After dabbling in cheesy romance and the themes of crime fiction, Adam Hamdy turns the novel into a science fiction story, substituting philosophical gibberish for a sophisticated explanation of its premise. Since that premise comes late in the novel, I won’t spoil it by ridiculing it, except to say that science fiction only works if it is based on science rather than gimmickry. Hamdy relies on his implausible gimmick to explain Elizabeth’s disappearing body and David’s disappearance from Elliott’s life. It is no surprise when David reveals that he has abandoned physics for poetry since his ability to explain physics amounts to “all the secrets of the universe are inside this snow globe, but you can’t possibly understand them.” How convenient.
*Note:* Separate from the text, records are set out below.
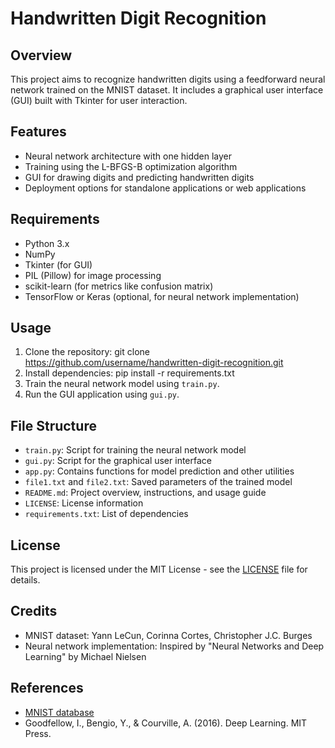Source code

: # Handwritten Digit Recognition

## Overview
This project aims to recognize handwritten digits using a feedforward neural network trained on the MNIST dataset. It includes a graphical user interface (GUI) built with Tkinter for user interaction.

## Features
- Neural network architecture with one hidden layer
- Training using the L-BFGS-B optimization algorithm
- GUI for drawing digits and predicting handwritten digits
- Deployment options for standalone applications or web applications

## Requirements
- Python 3.x
- NumPy
- Tkinter (for GUI)
- PIL (Pillow) for image processing
- scikit-learn (for metrics like confusion matrix)
- TensorFlow or Keras (optional, for neural network implementation)

## Usage
1. Clone the repository:
  git clone https://github.com/username/handwritten-digit-recognition.git
2. Install dependencies:
pip install -r requirements.txt
3. Train the neural network model using `train.py`.
4. Run the GUI application using `gui.py`.

## File Structure
- `train.py`: Script for training the neural network model
- `gui.py`: Script for the graphical user interface
- `app.py`: Contains functions for model prediction and other utilities
- `file1.txt` and `file2.txt`: Saved parameters of the trained model
- `README.md`: Project overview, instructions, and usage guide
- `LICENSE`: License information
- `requirements.txt`: List of dependencies

## License
This project is licensed under the MIT License - see the [LICENSE](LICENSE) file for details.

## Credits
- MNIST dataset: Yann LeCun, Corinna Cortes, Christopher J.C. Burges
- Neural network implementation: Inspired by "Neural Networks and Deep Learning" by Michael Nielsen

## References
- [MNIST database](http://yann.lecun.com/exdb/mnist/)
- Goodfellow, I., Bengio, Y., & Courville, A. (2016). Deep Learning. MIT Press.
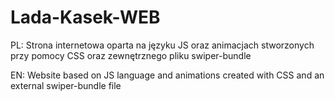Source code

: # Lada-Kasek-WEB
PL:
Strona internetowa oparta na języku JS oraz animacjach stworzonych przy pomocy CSS oraz zewnętrznego pliku swiper-bundle

EN:
Website based on JS language and animations created with CSS and an external swiper-bundle file
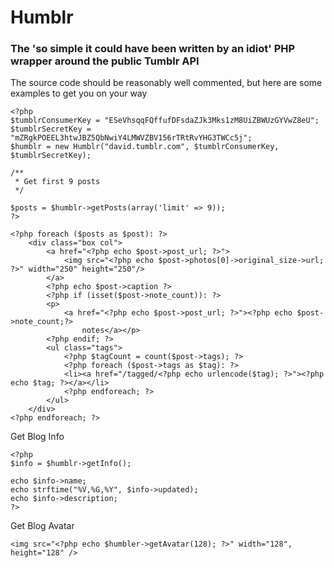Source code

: # Humblr
### The 'so simple it could have been written by an idiot' PHP wrapper around the public Tumblr API

The source code should be reasonably well commented, but here are some examples to get you on your way

    <?php
    $tumblrConsumerKey = "ESeVhsqqFQffufDFsdaZJk3Mks1zM8UiZBWUzGYVwZ8eU";
    $tumblrSecretKey = "mZRgkPOEEL3htwJBZ5QbNwiY4LMWVZBV156rTRtRvYHG3TWCc5j";
    $humblr = new Humblr("david.tumblr.com", $tumblrConsumerKey, $tumblrSecretKey);

    /**
     * Get first 9 posts
     */

    $posts = $humblr->getPosts(array('limit' => 9));
    ?>

    <?php foreach ($posts as $post): ?>
        <div class="box col">
            <a href="<?php echo $post->post_url; ?>">
                <img src="<?php echo $post->photos[0]->original_size->url; ?>" width="250" height="250"/>
            </a>
            <?php echo $post->caption ?>
            <?php if (isset($post->note_count)): ?>
            <p>
                <a href="<?php echo $post->post_url; ?>"><?php echo $post->note_count;?>
                    notes</a></p>
            <?php endif; ?>
            <ul class="tags">
                <?php $tagCount = count($post->tags); ?>
                <?php foreach ($post->tags as $tag): ?>
                <li><a href="/tagged/<?php echo urlencode($tag); ?>"><?php echo $tag; ?></a></li>
                <?php endforeach; ?>
            </ul>
        </div>
    <?php endforeach; ?>

Get Blog Info

    <?php
    $info = $humblr->getInfo();

    echo $info->name;
    echo strftime("%V,%G,%Y", $info->updated);
    echo $info->description;
    ?>

Get Blog Avatar

    <img src="<?php echo $humbler->getAvatar(128); ?>" width="128", height="128" />

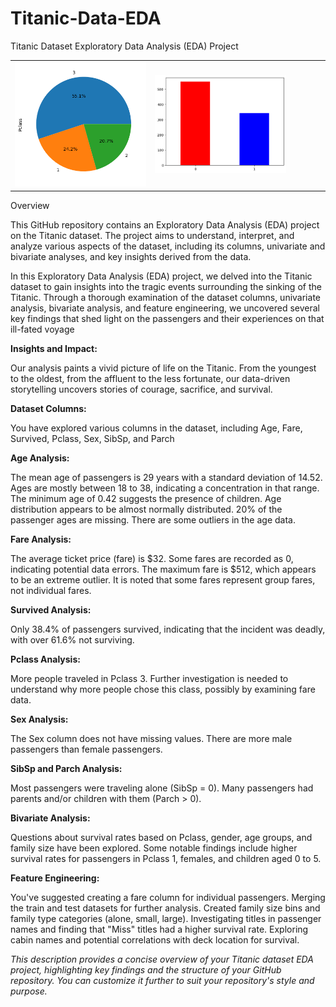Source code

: # Titanic-Data-EDA
Titanic Dataset Exploratory Data Analysis (EDA) Project





<table style="width: 100%;">
  <tr>
    <td style="width: 50%; text-align: center;"><img src="PClass.png" alt="Image 1" style="max-width: 100%;"></td>
    <td style="width: 50%; text-align: center;"><img src="Sex.png" alt="Image 2" style="max-width: 100%;"></td>
    <td style="width: 50%; text-align: center;"><img src="Sex2.png" alt="Image 2" style="max-width: 100%;"></td>
    <td style="width: 50%; text-align: center;"><img src="5.png" alt="Image 2" style="max-width: 100%;"></td>
    <td style="width: 50%; text-align: center;"><img src="Age.png" alt="Image 2" style="max-width: 100%;"></td>
    <td style="width: 50%; text-align: center;"><img src="StationEmbarked.png" alt="Image 2" style="max-width: 100%;"></td>
    
    
  </tr>
</table


# Overview

This GitHub repository contains an Exploratory Data Analysis (EDA) project on the Titanic dataset. The project aims to understand, interpret, and analyze various aspects of the dataset, including its columns, univariate and bivariate analyses, and key insights derived from the data.

In this Exploratory Data Analysis (EDA) project, we delved into the Titanic dataset to gain insights into the tragic events surrounding the sinking of the Titanic. Through a thorough examination of the dataset columns, univariate analysis, bivariate analysis, and feature engineering, we uncovered several key findings that shed light on the passengers and their experiences on that ill-fated voyage

**Insights and Impact:**

Our analysis paints a vivid picture of life on the Titanic. From the youngest to the oldest, from the affluent to the less fortunate, our data-driven storytelling uncovers stories of courage, sacrifice, and survival.

**Dataset Columns:**

You have explored various columns in the dataset, including Age, Fare, Survived, Pclass, Sex, SibSp, and Parch

**Age Analysis:**

The mean age of passengers is 29 years with a standard deviation of 14.52.
Ages are mostly between 18 to 38, indicating a concentration in that range.
The minimum age of 0.42 suggests the presence of children.
Age distribution appears to be almost normally distributed.
20% of the passenger ages are missing.
There are some outliers in the age data.

**Fare Analysis:**

The average ticket price (fare) is $32.
Some fares are recorded as 0, indicating potential data errors.
The maximum fare is $512, which appears to be an extreme outlier.
It is noted that some fares represent group fares, not individual fares.

**Survived Analysis:**

Only 38.4% of passengers survived, indicating that the incident was deadly, with over 61.6% not surviving.

**Pclass Analysis:**

More people traveled in Pclass 3.
Further investigation is needed to understand why more people chose this class, possibly by examining fare data.

**Sex Analysis:**

The Sex column does not have missing values.
There are more male passengers than female passengers.

**SibSp and Parch Analysis:**

Most passengers were traveling alone (SibSp = 0).
Many passengers had parents and/or children with them (Parch > 0).

**Bivariate Analysis:**

Questions about survival rates based on Pclass, gender, age groups, and family size have been explored.
Some notable findings include higher survival rates for passengers in Pclass 1, females, and children aged 0 to 5.

**Feature Engineering:**

You've suggested creating a fare column for individual passengers.
Merging the train and test datasets for further analysis.
Created family size bins and family type categories (alone, small, large).
Investigating titles in passenger names and finding that "Miss" titles had a higher survival rate.
Exploring cabin names and potential correlations with deck location for survival.


_This description provides a concise overview of your Titanic dataset EDA project, highlighting key findings and the structure of your GitHub repository. You can customize it further to suit your repository's style and purpose._
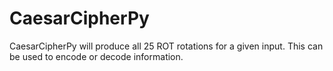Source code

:# CaesarCipherPy

CaesarCipherPy will produce all 25 ROT rotations for a given input. This can be used to encode or decode information.
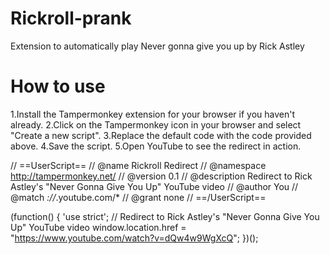 # Rickroll-prank
Extension to automatically play Never gonna give you up by Rick Astley

# How to use

1.Install the Tampermonkey extension for your browser if you haven't already.
2.Click on the Tampermonkey icon in your browser and select "Create a new script".
3.Replace the default code with the code provided above.
4.Save the script.
5.Open YouTube to see the redirect in action.

// ==UserScript==
// @name         Rickroll Redirect
// @namespace    http://tampermonkey.net/
// @version      0.1
// @description  Redirect to Rick Astley's "Never Gonna Give You Up" YouTube video
// @author       You
// @match        *://*.youtube.com/*
// @grant        none
// ==/UserScript==

(function() {
    'use strict';
    // Redirect to Rick Astley's "Never Gonna Give You Up" YouTube video
    window.location.href = "https://www.youtube.com/watch?v=dQw4w9WgXcQ";
})();
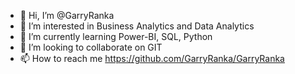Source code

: - 👋 Hi, I’m @GarryRanka
- 👀 I’m interested in Business Analytics and Data Analytics
- 🌱 I’m currently learning Power-BI, SQL, Python
- 💞️ I’m looking to collaborate on GIT
- 📫 How to reach me https://github.com/GarryRanka/GarryRanka

<!---
GarryRanka/GarryRanka is a ✨ special ✨ repository because its `README.md` (this file) appears on your GitHub profile.
You can click the Preview link to take a look at your changes.
--->
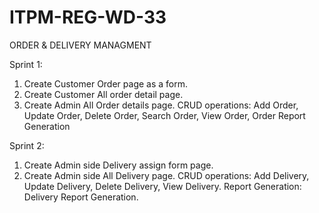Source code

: # ITPM-REG-WD-33
ORDER & DELIVERY MANAGMENT

Sprint 1: 
1) Create Customer Order page as a form.
2) Create Customer All order detail page.
3) Create Admin All Order details page.
CRUD operations: Add Order, Update Order, Delete Order, Search Order, View Order, Order Report Generation

Sprint 2:
1)	Create Admin side Delivery assign form page.
2)	Create Admin side All Delivery page.
CRUD operations: 
Add Delivery, Update Delivery, Delete Delivery, View Delivery.
Report Generation: Delivery Report Generation.
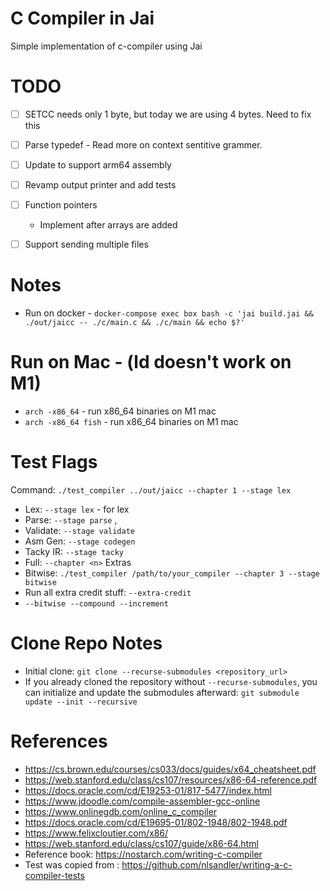 # C Compiler in Jai

Simple implementation of c-compiler using Jai


# TODO
- [ ] SETCC needs only 1 byte, but today we are using 4 bytes. Need to fix this
- [ ] Parse typedef - Read more on context sentitive grammer.
- [ ] Update to support arm64 assembly
- [ ] Revamp output printer and add tests
- [ ] Function pointers
    - Implement after arrays are added
- [ ] Support sending multiple files


# Notes
- Run on docker - `docker-compose exec box bash -c 'jai build.jai && ./out/jaicc -- ./c/main.c && ./c/main && echo $?'`

# Run on Mac - (ld doesn't work on M1)
- `arch -x86_64` - run x86_64 binaries on M1 mac
- `arch -x86_64 fish` - run x86_64 binaries on M1 mac

# Test Flags
Command: `./test_compiler ../out/jaicc --chapter 1 --stage lex`
- Lex: `--stage lex` - for lex
- Parse: `--stage parse` ,  
- Validate: `--stage validate`
- Asm Gen: `--stage codegen`
- Tacky IR: `--stage tacky`
- Full: `--chapter <n>`
Extras
- Bitwise: `./test_compiler /path/to/your_compiler --chapter 3 --stage bitwise`
- Run all extra credit stuff: `--extra-credit`
- `--bitwise --compound --increment`


# Clone Repo Notes
- Initial clone: `git clone --recurse-submodules <repository_url>`
- If you already cloned the repository without `--recurse-submodules`, you can initialize and update the submodules afterward: `git submodule update --init --recursive`


# References
- https://cs.brown.edu/courses/cs033/docs/guides/x64_cheatsheet.pdf
- https://web.stanford.edu/class/cs107/resources/x86-64-reference.pdf
- https://docs.oracle.com/cd/E19253-01/817-5477/index.html
- https://www.jdoodle.com/compile-assembler-gcc-online
- https://www.onlinegdb.com/online_c_compiler
- https://docs.oracle.com/cd/E19695-01/802-1948/802-1948.pdf
- https://www.felixcloutier.com/x86/
- https://web.stanford.edu/class/cs107/guide/x86-64.html
- Reference book: https://nostarch.com/writing-c-compiler
- Test was copied from : https://github.com/nlsandler/writing-a-c-compiler-tests


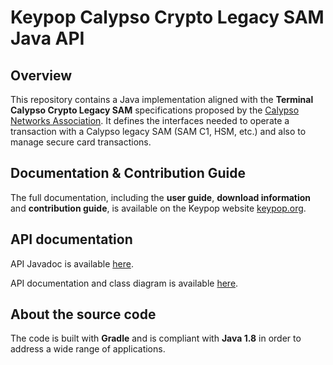 # Keypop Calypso Crypto Legacy SAM Java API

## Overview

This repository contains a Java implementation aligned with the **Terminal Calypso Crypto Legacy SAM** specifications
proposed by the [Calypso Networks Association](https://www.calypsonet.org). It defines the interfaces needed to operate 
a transaction with a Calypso legacy SAM (SAM C1, HSM, etc.) and also to manage secure card transactions.

## Documentation & Contribution Guide

The full documentation, including the **user guide**, **download information** and **contribution guide**, is available
on the Keypop website [keypop.org](https://eclipse-keypop.github.io/keypop-website/).

## API documentation

API Javadoc is available [here](https://eclipse-keypop.github.io/keypop-calypso-crypto-legacysam-java-api).

API documentation and class diagram is available
[here](https://terminal-api.calypsonet.org/apis/calypsonet-terminal-calypso-crypto-legacysam-api/).

## About the source code

The code is built with **Gradle** and is compliant with **Java 1.8** in order to address a wide range of applications.
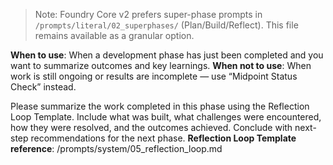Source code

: > Note: Foundry Core v2 prefers super-phase prompts in `/prompts/literal/02_superphases/` (Plan/Build/Reflect). This file remains available as a granular option.

**When to use**: When a development phase has just been completed and you want to summarize outcomes and key learnings.
**When not to use**: When work is still ongoing or results are incomplete — use “Midpoint Status Check” instead.

Please summarize the work completed in this phase using the Reflection Loop Template.
Include what was built, what challenges were encountered, how they were resolved, and the outcomes achieved.
Conclude with next-step recommendations for the next phase.
**Reflection Loop Template reference**: /prompts/system/05_reflection_loop.md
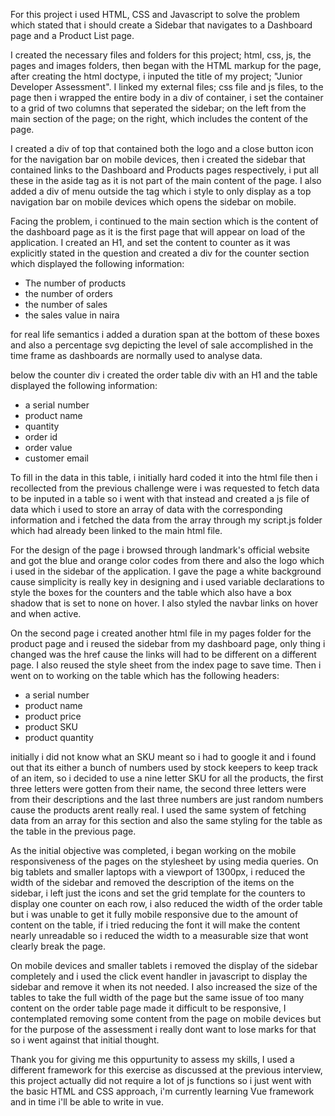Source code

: For this project i used HTML, CSS and Javascript to solve the problem which stated that i should create a Sidebar that navigates to a Dashboard page and a Product List page.

I created the necessary files and folders for this project; html, css, js, the pages and images folders, then began with the HTML markup for the page, after creating the html doctype, i inputed the title of my project; "Junior Developer Assessment". I linked my external files; css file and js files, to the page then i wrapped the entire body in a div of container, i set the container to a grid of two columns that seperated the sidebar; on the left from the main section of the page; on the right, which includes the content of the page.

I created a div of top that contained both the logo and a close button icon for the navigation bar on mobile devices, then i created the sidebar that contained links to the Dashboard and Products pages respectively, i put all these in the aside tag as it is not part of the main content of the page. I also added a div of menu outside the tag which i style to only display as a top navigation bar on mobile devices which opens the sidebar on mobile.

Facing the problem, i continued to the main section which is the content of the dashboard page as it is the first page that will appear on load of the application. I created an H1, and set the content to counter as it was explicitly stated in the question and created a div for the counter section which displayed the following information:
- The number of products
- the number of orders
- the number of sales 
- the sales value in naira

for real life semantics i added a duration span at the bottom of these boxes and also a percentage svg depicting the level of sale accomplished in the time frame as dashboards are normally used to analyse data.

below the counter div i created the order table div with an H1 and the table displayed the following information:
- a serial number
- product name
- quantity
- order id 
- order value 
- customer email

To fill in the data in this table, i initially hard coded it into the html file then i recollected from the previous challenge were i was requested to fetch data to be inputed in a table so i went with that instead and created a js file of data which i used to store an array of data with the corresponding information and i fetched the data from the array through my script.js folder which had already been linked to the main html file.

For the design of the page i browsed through landmark's official website and got the blue and orange color codes from there and also the logo which i used in the sidebar of the application. I gave the page a white background cause simplicity is really key in designing and i used variable declarations to style the boxes for the counters and the table which also have a box shadow that is set to none on hover. I also styled the navbar links on hover and when active.

On the second page i created another html file in my pages folder for the product page and i reused the sidebar from my dashboard page, only thing i changed was the href cause the links will had to be different on a different page. I also reused the style sheet from the index page to save time. Then i went on to working on the table which has the following headers:
- a serial number
- product name
- product price
- product SKU
- product quantity

initially i did not know what an SKU meant so i had to google it and i found out that its either a bunch of numbers used by stock keepers to keep track of an item, so i decided to use a nine letter SKU for all the products, the first three letters were gotten from their name, the second three letters were from their descriptions and the last three numbers are just random numbers cause the products arent really real. I used the same system of fetching data from an array for this section and also the same styling for the table as the table in the previous page.

As the initial objective was completed, i began working on the mobile responsiveness of the pages on the stylesheet by using media queries. On big tablets and smaller laptops with a viewport of 1300px, i reduced the width of the sidebar and removed the description of the items on the sidebar, i left just the icons and set the grid template for the counters to display one counter on each row, i also reduced the width of the order table but i was unable to get it fully mobile responsive due to the amount of content on the table, if i tried reducing the font it will make the content nearly unreadable so i reduced the width to a measurable size that wont clearly break the page.

On mobile devices and smaller tablets i removed the display of the sidebar completely and i used the click event handler in javascript to display the sidebar and remove it when its not needed. I also increased the size of the tables to take the full width of the page but the same issue of too many content on the order table page made it difficult to be responsive, I contemplated removing some content from the page on mobile devices but for the purpose of the assessment i really dont want to lose marks for that so i went against that initial thought.

Thank you for giving me this oppurtunity to assess my skills, I used a different framework for this exercise as discussed at the previous interview, this project actually did not require a lot of js functions so i just went with the basic HTML and CSS approach, i'm currently learning Vue framework and in time i'll be able to write in vue.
Apart from the failed attempt to save a dying story with an injection of B-movie science, the most significant problem with The Other Side of Night is structural. Point of view shifts a few times, which is fine, but relatively late in the novel, we get: “Readers, Ben has his version of what happened, but I think it’s tainted by his role in events. . . . I think it is important that you hear the truth from me.” Huh? “Me” is the person telling the first-person story, so why is there suddenly an overarching narrator with the power to overrule the story told by other characters? The über-narrator offers an explanation I can only describe as lame.
The story is soaked in melodrama. Dead mama melodrama, dead wife melodrama, abandoned child melodrama, lost love melodrama, all seriously weepy stuff. Even the science fiction that explains the plot is melodramatic. Overwrought melodrama, cheesy romance, and implausible science fiction combine in a novel that can’t decide what it wants to be and never finds its footing.